_ABOUT THIS TASK_
Exclude the images and repeat all remaining entries exactly.

Source texts of formatted documents
== Segment start ==

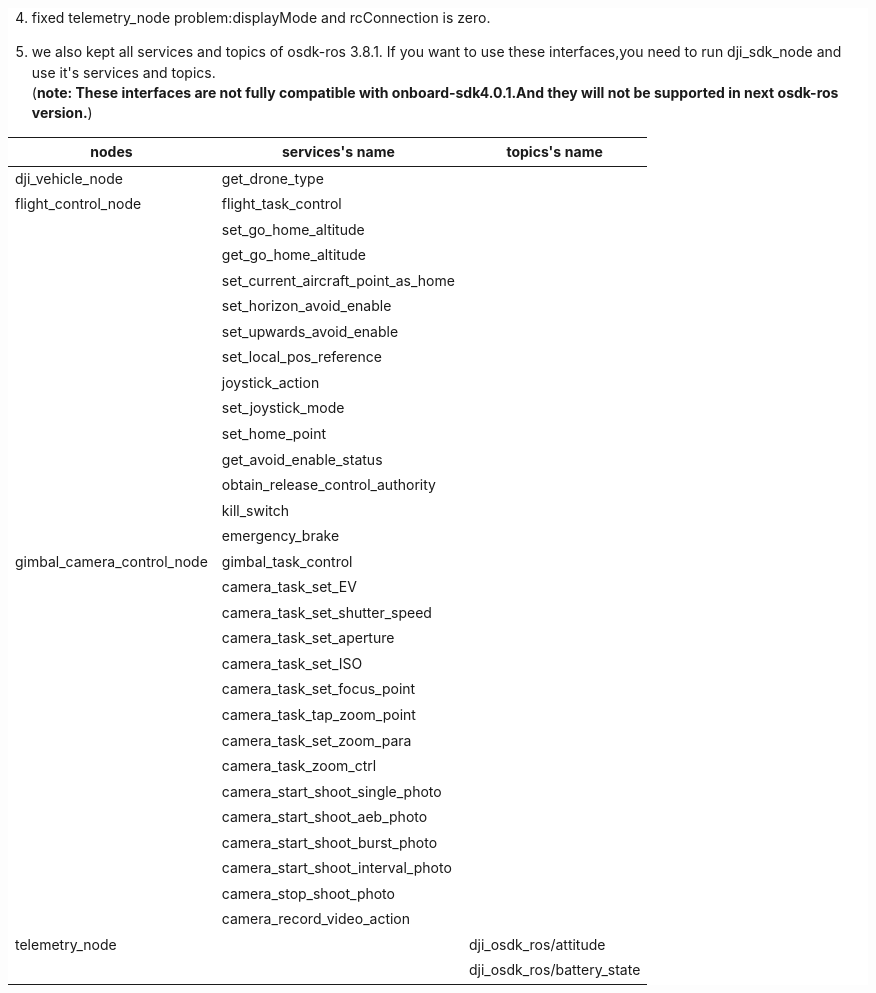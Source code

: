 4. fixed telemetry_node problem:displayMode and rcConnection is zero.  
 
5. we also kept all services and topics of osdk-ros 3.8.1. If you want to use these interfaces,you need to run dji_sdk_node and use it's services and topics.   
(__note: These interfaces are not fully compatible with onboard-sdk4.0.1.And they will not be supported in next osdk-ros version.__)

| **nodes**                            |  **services's name**                             | **topics's name**                     |
|--------------------------------------|--------------------------------------------------|---------------------------------------|
|dji_vehicle_node                      |get_drone_type                                    |                                       |
|flight_control_node                   |flight_task_control                               |                                       |
|                                      |set_go_home_altitude                              |                                       |
|                                      |get_go_home_altitude                              |                                       |
|                                      |set_current_aircraft_point_as_home                |                                       |
|                                      |set_horizon_avoid_enable                          |                                       |
|                                      |set_upwards_avoid_enable                          |                                       |
|                                      |set_local_pos_reference                           |                                       |
|                                      |joystick_action                                   |                                       |
|                                      |set_joystick_mode                                 |                                       |
|                                      |set_home_point                                    |                                       |
|                                      |get_avoid_enable_status                           |                                       |
|                                      |obtain_release_control_authority                  |                                       |
|                                      |kill_switch                                       |                                       |
|                                      |emergency_brake                                   |                                       |
|gimbal_camera_control_node            |gimbal_task_control                               |                                       |
|                                      |camera_task_set_EV                                |                                       |
|                                      |camera_task_set_shutter_speed                     |                                       |
|                                      |camera_task_set_aperture                          |                                       |
|                                      |camera_task_set_ISO                               |                                       |
|                                      |camera_task_set_focus_point                       |                                       |
|                                      |camera_task_tap_zoom_point                        |                                       |
|                                      |camera_task_set_zoom_para                         |                                       |
|                                      |camera_task_zoom_ctrl                             |                                       |
|                                      |camera_start_shoot_single_photo                   |                                       |
|                                      |camera_start_shoot_aeb_photo                      |                                       |
|                                      |camera_start_shoot_burst_photo                    |                                       |
|                                      |camera_start_shoot_interval_photo                 |                                       |
|                                      |camera_stop_shoot_photo                           |                                       |
|                                      |camera_record_video_action                        |                                       |
|telemetry_node                        |                                                  |dji_osdk_ros/attitude                  |
|                                      |                                                  |dji_osdk_ros/battery_state             |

== Segment end ==

_ANSWER_
Source code

: 4. fixed telemetry_node problem:displayMode and rcConnection is zero.  
 
5. we also kept all services and topics of osdk-ros 3.8.1. If you want to use these interfaces,you need to run dji_sdk_node and use it's services and topics.   
(__note: These interfaces are not fully compatible with onboard-sdk4.0.1.And they will not be supported in next osdk-ros version.__)

| **nodes**                            |  **services's name**                             | **topics's name**                     |
|--------------------------------------|--------------------------------------------------|---------------------------------------|
|dji_vehicle_node                      |get_drone_type                                    |                                       |
|flight_control_node                   |flight_task_control                               |                                       |
|                                      |set_go_home_altitude                              |                                       |
|                                      |get_go_home_altitude                              |                                       |
|                                      |set_current_aircraft_point_as_home                |                                       |
|                                      |set_horizon_avoid_enable                          |                                       |
|                                      |set_upwards_avoid_enable                          |                                       |
|                                      |set_local_pos_reference                           |                                       |
|                                      |joystick_action                                   |                                       |
|                                      |set_joystick_mode                                 |                                       |
|                                      |set_home_point                                    |                                       |
|                                      |get_avoid_enable_status                           |                                       |
|                                      |obtain_release_control_authority                  |                                       |
|                                      |kill_switch                                       |                                       |
|                                      |emergency_brake                                   |                                       |
|gimbal_camera_control_node            |gimbal_task_control                               |                                       |
|                                      |camera_task_set_EV                                |                                       |
|                                      |camera_task_set_shutter_speed                     |                                       |
|                                      |camera_task_set_aperture                          |                                       |
|                                      |camera_task_set_ISO                               |                                       |
|                                      |camera_task_set_focus_point                       |                                       |
|                                      |camera_task_tap_zoom_point                        |                                       |
|                                      |camera_task_set_zoom_para                         |                                       |
|                                      |camera_task_zoom_ctrl                             |                                       |
|                                      |camera_start_shoot_single_photo                   |                                       |
|                                      |camera_start_shoot_aeb_photo                      |                                       |
|                                      |camera_start_shoot_burst_photo                    |                                       |
|                                      |camera_start_shoot_interval_photo                 |                                       |
|                                      |camera_stop_shoot_photo                           |                                       |
|                                      |camera_record_video_action                        |                                       |
|telemetry_node                        |                                                  |dji_osdk_ros/attitude                  |
|                                      |                                                  |dji_osdk_ros/battery_state             |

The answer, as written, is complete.